With the 2024 Olympics underway, we visit the stadium in Paris where Eric Liddell won unexpected gold in the 1924 games. And we find out how the gospel is at work in Paris today in unexpected ways.

In the city of Paris, the avenue that runs along the Seine River is one of the most iconic roads in the world. Most days tour boats drift past the Eiffel Tower, the Louvre, and the city’s famous bridges. Olympic athletes floated past the same landmarks during this month’s opening ceremonies while thousands of spectators aligned the banks in the pouring rain for the hours-long show. When Eric Liddell arrived in Paris in July of 1924, the Olympic spectacle was far less spectacular. A few miles north of Central Paris athletes marched around a cinder track in simple uniforms, no brand logos or oversized Olympic rings, but the tension was still palpable. As Liddell circled the track with his teammates and athletes from 43 other nations, he must have pondered the race he would run on the same track in a few days.

He excelled at the 100 meters, but he had entered the 400 meters, an event that allowed him to avoid competing on Sunday, an event no one expected him to win. But as it so happens, Paris is filled with unexpected turns, even today. I’m Jamie Dean and from the team at Radical, this is Glory Road.

Unexpected Turns

One of the most iconic stops on the Seine River is the Cathedral of Notre Dame. A magnificent structure with plenty of its own unexpected turns. The building began rising in 1163, it endured the French Revolution until 1799, it hosted the coronation of Napoleon in 1804, and it suddenly caught fire in the spring of 2019.

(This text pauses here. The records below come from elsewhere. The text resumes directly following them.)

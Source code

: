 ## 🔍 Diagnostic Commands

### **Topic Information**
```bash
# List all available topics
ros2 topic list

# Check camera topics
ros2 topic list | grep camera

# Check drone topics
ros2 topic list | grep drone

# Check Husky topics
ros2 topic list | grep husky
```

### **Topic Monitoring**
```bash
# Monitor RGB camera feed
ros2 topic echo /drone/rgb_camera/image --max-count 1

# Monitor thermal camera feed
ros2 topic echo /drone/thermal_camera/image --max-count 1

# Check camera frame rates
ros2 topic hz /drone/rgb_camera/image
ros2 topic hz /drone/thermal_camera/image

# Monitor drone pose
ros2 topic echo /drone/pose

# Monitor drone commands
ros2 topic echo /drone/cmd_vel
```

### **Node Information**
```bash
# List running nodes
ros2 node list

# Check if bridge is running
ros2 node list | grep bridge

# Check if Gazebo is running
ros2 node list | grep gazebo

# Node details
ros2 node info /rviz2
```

It was April 15th when a fire alarm sounded inside the cathedral at 6:20 PM. By 07:15, flames ripped through 1,300 oak beams supporting the cathedral’s massive roof. At 7:57 PM the cathedral’s famous spire cracked, tipped, and collapsed into the building. That night as the crowds gathered outside the burning church, they didn’t just weep and watch, they sang and prayed.

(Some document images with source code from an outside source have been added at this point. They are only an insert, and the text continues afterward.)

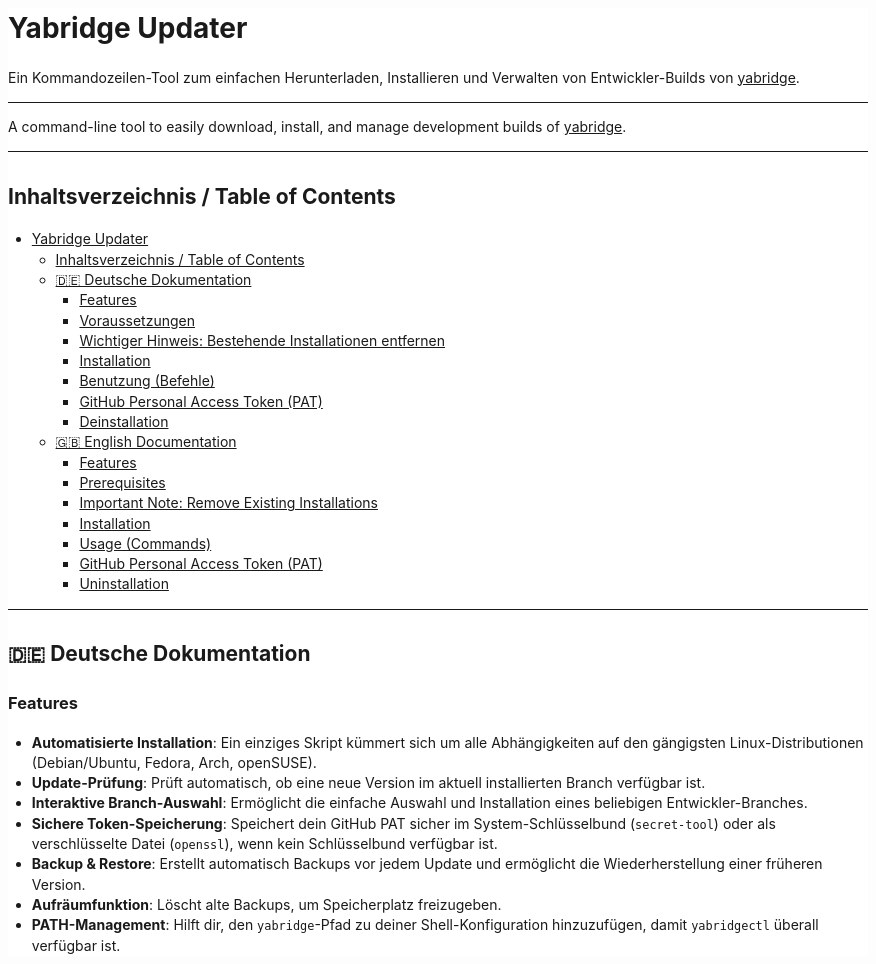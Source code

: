 # Yabridge Updater

Ein Kommandozeilen-Tool zum einfachen Herunterladen, Installieren und Verwalten von Entwickler-Builds von [yabridge](https://github.com/robbert-vdh/yabridge).

---

A command-line tool to easily download, install, and manage development builds of [yabridge](https://github.com/robbert-vdh/yabridge).

---

## Inhaltsverzeichnis / Table of Contents

- [Yabridge Updater](#yabridge-updater)
  - [Inhaltsverzeichnis / Table of Contents](#inhaltsverzeichnis--table-of-contents)
  - [🇩🇪 Deutsche Dokumentation](#-deutsche-dokumentation)
    - [Features](#features)
    - [Voraussetzungen](#voraussetzungen)
    - [Wichtiger Hinweis: Bestehende Installationen entfernen](#wichtiger-hinweis-bestehende-installationen-entfernen)
    - [Installation](#installation)
    - [Benutzung (Befehle)](#benutzung-befehle)
    - [GitHub Personal Access Token (PAT)](#github-personal-access-token-pat)
    - [Deinstallation](#deinstallation)
  - [🇬🇧 English Documentation](#-english-documentation)
    - [Features](#features-1)
    - [Prerequisites](#prerequisites)
    - [Important Note: Remove Existing Installations](#important-note-remove-existing-installations)
    - [Installation](#installation-1)
    - [Usage (Commands)](#usage-commands)
    - [GitHub Personal Access Token (PAT)](#github-personal-access-token-pat-1)
    - [Uninstallation](#uninstallation)

---

## 🇩🇪 Deutsche Dokumentation

### Features

*   **Automatisierte Installation**: Ein einziges Skript kümmert sich um alle Abhängigkeiten auf den gängigsten Linux-Distributionen (Debian/Ubuntu, Fedora, Arch, openSUSE).
*   **Update-Prüfung**: Prüft automatisch, ob eine neue Version im aktuell installierten Branch verfügbar ist.
*   **Interaktive Branch-Auswahl**: Ermöglicht die einfache Auswahl und Installation eines beliebigen Entwickler-Branches.
*   **Sichere Token-Speicherung**: Speichert dein GitHub PAT sicher im System-Schlüsselbund (`secret-tool`) oder als verschlüsselte Datei (`openssl`), wenn kein Schlüsselbund verfügbar ist.
*   **Backup & Restore**: Erstellt automatisch Backups vor jedem Update und ermöglicht die Wiederherstellung einer früheren Version.
*   **Aufräumfunktion**: Löscht alte Backups, um Speicherplatz freizugeben.
*   **PATH-Management**: Hilft dir, den `yabridge`-Pfad zu deiner Shell-Konfiguration hinzuzufügen, damit `yabridgectl` überall verfügbar ist.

It was a remarkable display in a country where less than 8% of Catholics regularly attend mass, and as few as 1% of the population are evangelical Christians. French journalist Agnes Poirier described the sight of Parisians falling on their knees. She wrote, “Those images related on TV stunned this staunchly secular country, this viscerally skeptical people and touched them to the core”. Awestruck, France realizes how profoundly Christian its history is, even if it is buried under a century or more of secularism.

The Deeply Rooted French

Francis’s secularism is famous and sometimes infamous. During the French Revolution, the Cathedral of Notre Dame was converted into a temple of reason. Christian teaching was rejected and human wisdom was literally enshrined. After years of violent revolution, Napoleon seized power in 1799 and later he signed an agreement that returned control of the cathedral to the Catholic Church. But secularism had taken deep root and it remains deeply rooted today. But on the evening the cathedral caught fire in April of 2019, a French pastor was holding choir practice nearby. The small group went outside and saw the smoke rising in the distance. It was four days before Good Friday. As Paris mourned the damage to the massive cathedral, Pastor Samuel Foucachon prepared to preach the gospel in a small theater.

Samuel Foucachon: I’m Samuel Foucachon, and I’m the pastor in Paris in a church plant in the Latin Quarter of Paris. The church was started in 2012, and it’s attached to the Evangelical Reform Church of France.

The location of Chapelle de Nesle in Central Paris is strategic. The Latin Quarters are not only in the middle of the city’s most famous landmarks, it’s also full of what Pastor Samuel describes as the deeply rooted French. A population he calls some of the most unreached in France today. In fact, in a city that sees many people move in and move on, the pastor says 75% of the population living in this community were born here. And as far as Samuel knows, this is the first Protestant church in this district of the Latin Quarter in 500 years. It’s amazing considering this was the epicenter for the very first Protestants in Paris.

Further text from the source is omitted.